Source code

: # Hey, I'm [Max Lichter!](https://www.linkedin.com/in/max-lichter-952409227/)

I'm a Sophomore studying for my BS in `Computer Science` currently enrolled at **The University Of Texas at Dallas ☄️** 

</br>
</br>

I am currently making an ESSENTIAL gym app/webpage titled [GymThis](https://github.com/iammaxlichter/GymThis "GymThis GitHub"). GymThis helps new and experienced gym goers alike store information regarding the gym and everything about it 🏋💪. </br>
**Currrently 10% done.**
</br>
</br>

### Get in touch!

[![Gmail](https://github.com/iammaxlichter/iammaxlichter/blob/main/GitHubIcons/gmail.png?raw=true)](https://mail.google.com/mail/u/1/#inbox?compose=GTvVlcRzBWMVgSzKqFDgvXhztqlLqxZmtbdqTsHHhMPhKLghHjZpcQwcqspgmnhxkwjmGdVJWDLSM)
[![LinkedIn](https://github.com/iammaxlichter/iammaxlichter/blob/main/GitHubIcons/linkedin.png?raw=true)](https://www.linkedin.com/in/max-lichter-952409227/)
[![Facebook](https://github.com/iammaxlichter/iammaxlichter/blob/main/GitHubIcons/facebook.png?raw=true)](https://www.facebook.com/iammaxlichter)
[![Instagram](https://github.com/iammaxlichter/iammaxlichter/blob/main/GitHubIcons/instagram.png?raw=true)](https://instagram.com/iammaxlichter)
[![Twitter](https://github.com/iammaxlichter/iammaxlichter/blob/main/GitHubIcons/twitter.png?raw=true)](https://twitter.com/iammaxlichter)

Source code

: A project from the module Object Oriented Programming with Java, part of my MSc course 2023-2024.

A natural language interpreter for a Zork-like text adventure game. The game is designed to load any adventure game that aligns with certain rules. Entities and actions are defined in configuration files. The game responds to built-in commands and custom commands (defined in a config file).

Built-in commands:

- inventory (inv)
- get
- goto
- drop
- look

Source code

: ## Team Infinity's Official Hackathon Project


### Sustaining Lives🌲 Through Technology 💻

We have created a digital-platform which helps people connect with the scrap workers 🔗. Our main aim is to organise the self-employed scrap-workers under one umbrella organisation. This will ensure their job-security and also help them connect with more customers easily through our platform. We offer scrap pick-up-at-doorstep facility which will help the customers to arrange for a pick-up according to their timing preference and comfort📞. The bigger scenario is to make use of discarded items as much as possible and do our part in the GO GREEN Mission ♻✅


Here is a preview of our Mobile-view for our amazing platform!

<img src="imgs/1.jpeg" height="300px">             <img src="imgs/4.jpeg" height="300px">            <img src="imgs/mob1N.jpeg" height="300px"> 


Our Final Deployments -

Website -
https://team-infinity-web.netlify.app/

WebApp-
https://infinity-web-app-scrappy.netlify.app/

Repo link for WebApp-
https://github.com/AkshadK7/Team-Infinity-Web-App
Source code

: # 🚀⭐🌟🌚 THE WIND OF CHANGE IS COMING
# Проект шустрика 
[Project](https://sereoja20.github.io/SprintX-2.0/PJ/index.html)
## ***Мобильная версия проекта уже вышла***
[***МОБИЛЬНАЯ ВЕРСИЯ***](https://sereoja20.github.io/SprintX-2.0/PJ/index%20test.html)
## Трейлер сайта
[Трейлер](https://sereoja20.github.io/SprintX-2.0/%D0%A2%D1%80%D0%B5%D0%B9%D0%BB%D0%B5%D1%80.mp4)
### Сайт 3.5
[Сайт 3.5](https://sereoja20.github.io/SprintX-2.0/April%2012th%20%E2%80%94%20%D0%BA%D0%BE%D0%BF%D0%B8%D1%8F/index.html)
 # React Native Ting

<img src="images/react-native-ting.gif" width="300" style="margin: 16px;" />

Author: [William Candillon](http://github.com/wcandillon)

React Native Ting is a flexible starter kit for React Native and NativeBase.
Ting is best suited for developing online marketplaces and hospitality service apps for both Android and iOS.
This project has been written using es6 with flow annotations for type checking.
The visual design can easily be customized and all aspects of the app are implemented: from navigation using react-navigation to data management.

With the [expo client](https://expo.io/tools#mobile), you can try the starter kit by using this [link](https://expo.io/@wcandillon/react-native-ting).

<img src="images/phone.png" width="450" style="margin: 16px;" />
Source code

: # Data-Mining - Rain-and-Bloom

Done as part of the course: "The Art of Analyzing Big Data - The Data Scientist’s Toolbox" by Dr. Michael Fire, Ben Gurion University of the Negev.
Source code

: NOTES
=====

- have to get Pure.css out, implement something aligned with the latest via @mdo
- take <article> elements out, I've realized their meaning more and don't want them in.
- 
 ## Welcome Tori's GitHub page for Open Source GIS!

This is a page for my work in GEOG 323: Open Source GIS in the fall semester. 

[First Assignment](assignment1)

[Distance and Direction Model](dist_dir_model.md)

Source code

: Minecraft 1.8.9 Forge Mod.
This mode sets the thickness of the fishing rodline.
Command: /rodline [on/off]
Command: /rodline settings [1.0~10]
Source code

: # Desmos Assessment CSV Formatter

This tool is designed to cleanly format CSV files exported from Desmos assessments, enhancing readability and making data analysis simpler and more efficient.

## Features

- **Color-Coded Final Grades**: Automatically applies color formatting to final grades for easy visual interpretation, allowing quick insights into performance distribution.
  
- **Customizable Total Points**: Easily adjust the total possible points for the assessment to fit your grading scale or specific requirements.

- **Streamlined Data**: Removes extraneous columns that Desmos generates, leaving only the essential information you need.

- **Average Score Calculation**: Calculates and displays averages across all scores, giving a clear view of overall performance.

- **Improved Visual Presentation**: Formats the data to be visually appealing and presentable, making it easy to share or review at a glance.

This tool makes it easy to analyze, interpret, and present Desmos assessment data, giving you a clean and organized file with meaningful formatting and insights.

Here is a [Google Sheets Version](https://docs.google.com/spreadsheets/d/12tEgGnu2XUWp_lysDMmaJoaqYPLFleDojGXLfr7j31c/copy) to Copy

━━━━━━━━━━━━━━━━━━━━

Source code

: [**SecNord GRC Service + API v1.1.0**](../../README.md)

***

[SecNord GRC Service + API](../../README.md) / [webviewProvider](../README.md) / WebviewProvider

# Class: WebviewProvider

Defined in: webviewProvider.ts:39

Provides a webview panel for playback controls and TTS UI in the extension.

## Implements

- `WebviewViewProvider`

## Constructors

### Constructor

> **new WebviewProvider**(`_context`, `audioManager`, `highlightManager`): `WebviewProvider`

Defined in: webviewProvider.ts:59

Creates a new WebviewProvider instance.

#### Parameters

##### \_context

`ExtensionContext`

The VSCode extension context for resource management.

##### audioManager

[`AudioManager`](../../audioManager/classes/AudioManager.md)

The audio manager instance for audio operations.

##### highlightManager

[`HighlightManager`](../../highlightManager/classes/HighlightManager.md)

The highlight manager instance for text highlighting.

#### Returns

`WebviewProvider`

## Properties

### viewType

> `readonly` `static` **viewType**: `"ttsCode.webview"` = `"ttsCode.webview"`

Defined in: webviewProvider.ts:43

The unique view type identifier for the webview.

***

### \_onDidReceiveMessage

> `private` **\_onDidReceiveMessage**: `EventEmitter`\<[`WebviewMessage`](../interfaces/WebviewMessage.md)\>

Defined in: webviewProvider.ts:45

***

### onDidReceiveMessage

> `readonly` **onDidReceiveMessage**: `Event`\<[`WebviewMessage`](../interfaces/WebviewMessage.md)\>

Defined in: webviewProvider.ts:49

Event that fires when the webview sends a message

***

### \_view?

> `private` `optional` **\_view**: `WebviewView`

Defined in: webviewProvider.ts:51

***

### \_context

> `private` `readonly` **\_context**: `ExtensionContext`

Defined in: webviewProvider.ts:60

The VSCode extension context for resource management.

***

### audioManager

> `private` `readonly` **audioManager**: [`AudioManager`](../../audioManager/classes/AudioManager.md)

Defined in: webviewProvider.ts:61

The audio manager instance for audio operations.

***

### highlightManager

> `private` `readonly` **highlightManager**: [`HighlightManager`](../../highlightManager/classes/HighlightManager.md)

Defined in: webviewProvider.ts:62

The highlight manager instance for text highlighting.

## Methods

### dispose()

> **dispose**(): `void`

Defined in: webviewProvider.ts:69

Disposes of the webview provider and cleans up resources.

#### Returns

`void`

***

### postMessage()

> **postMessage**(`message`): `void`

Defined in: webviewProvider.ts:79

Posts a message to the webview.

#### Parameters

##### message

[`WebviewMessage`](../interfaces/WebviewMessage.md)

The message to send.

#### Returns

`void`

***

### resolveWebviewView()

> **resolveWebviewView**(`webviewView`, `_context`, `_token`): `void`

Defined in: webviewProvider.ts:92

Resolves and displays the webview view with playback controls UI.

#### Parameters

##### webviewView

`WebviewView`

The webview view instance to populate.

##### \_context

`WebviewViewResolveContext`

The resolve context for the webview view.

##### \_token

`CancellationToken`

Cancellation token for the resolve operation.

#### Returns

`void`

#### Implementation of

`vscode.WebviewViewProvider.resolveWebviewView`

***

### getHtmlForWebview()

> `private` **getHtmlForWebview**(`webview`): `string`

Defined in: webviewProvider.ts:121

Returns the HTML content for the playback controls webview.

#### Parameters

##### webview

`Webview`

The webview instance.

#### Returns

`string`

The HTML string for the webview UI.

━━━━━━━━━━━━━━━━━━━━

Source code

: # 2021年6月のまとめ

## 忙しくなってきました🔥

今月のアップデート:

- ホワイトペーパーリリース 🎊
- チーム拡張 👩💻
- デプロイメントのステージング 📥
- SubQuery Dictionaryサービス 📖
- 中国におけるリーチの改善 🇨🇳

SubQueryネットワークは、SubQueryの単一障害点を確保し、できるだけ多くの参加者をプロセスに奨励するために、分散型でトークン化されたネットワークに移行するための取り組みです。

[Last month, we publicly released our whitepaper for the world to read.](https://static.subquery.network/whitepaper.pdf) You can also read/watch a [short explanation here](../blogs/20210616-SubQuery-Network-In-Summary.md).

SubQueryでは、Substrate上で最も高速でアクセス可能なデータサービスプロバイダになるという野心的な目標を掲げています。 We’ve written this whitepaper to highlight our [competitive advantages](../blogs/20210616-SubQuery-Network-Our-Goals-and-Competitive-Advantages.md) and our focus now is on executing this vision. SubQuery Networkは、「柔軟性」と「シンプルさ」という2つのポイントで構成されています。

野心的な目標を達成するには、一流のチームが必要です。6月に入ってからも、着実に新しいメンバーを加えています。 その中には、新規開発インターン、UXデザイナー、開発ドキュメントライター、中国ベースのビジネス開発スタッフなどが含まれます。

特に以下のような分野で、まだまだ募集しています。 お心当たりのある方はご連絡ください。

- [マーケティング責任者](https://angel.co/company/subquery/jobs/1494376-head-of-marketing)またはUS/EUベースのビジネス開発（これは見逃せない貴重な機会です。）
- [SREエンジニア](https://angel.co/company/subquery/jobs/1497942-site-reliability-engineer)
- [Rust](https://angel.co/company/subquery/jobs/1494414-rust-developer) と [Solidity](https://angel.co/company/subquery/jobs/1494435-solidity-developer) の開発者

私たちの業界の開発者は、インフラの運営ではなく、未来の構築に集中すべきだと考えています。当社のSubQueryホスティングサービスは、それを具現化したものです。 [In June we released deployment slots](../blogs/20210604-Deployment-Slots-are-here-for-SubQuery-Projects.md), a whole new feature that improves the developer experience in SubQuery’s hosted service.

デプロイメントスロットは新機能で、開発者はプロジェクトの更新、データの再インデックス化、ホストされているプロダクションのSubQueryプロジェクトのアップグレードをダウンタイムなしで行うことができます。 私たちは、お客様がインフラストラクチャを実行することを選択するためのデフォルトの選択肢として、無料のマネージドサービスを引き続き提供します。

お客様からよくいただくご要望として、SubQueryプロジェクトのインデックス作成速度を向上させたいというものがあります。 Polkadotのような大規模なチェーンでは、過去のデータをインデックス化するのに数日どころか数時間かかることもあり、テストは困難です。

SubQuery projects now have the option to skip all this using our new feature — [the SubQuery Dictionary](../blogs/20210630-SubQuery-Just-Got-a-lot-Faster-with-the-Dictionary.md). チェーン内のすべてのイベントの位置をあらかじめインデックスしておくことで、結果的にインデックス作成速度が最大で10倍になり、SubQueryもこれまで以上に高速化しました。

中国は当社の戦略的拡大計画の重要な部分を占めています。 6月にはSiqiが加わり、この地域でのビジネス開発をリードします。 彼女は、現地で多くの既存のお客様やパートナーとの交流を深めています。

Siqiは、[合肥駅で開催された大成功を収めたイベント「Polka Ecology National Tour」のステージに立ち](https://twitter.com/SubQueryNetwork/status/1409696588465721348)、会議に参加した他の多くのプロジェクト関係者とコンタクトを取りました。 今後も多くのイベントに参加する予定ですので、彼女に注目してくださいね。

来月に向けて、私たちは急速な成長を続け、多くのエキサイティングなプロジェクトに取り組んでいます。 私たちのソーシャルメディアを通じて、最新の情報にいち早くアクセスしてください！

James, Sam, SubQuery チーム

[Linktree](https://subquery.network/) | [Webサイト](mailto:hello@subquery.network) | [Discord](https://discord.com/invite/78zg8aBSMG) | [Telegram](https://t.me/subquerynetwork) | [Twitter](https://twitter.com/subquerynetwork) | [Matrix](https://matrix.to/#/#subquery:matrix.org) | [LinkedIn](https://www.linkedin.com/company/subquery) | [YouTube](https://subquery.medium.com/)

━━━━━━━━━━━━━━━━━━━━

• _Assignment_: If a line in the data above includes the string "possible", copy it.

• _Response_:
We have created a digital-platform which helps people connect with the scrap workers 🔗. Our main aim is to organise the self-employed scrap-workers under one umbrella organisation. This will ensure their job-security and also help them connect with more customers easily through our platform. We offer scrap pick-up-at-doorstep facility which will help the customers to arrange for a pick-up according to their timing preference and comfort📞. The bigger scenario is to make use of discarded items as much as possible and do our part in the GO GREEN Mission ♻✅
- **Customizable Total Points**: Easily adjust the total possible points for the assessment to fit your grading scale or specific requirements.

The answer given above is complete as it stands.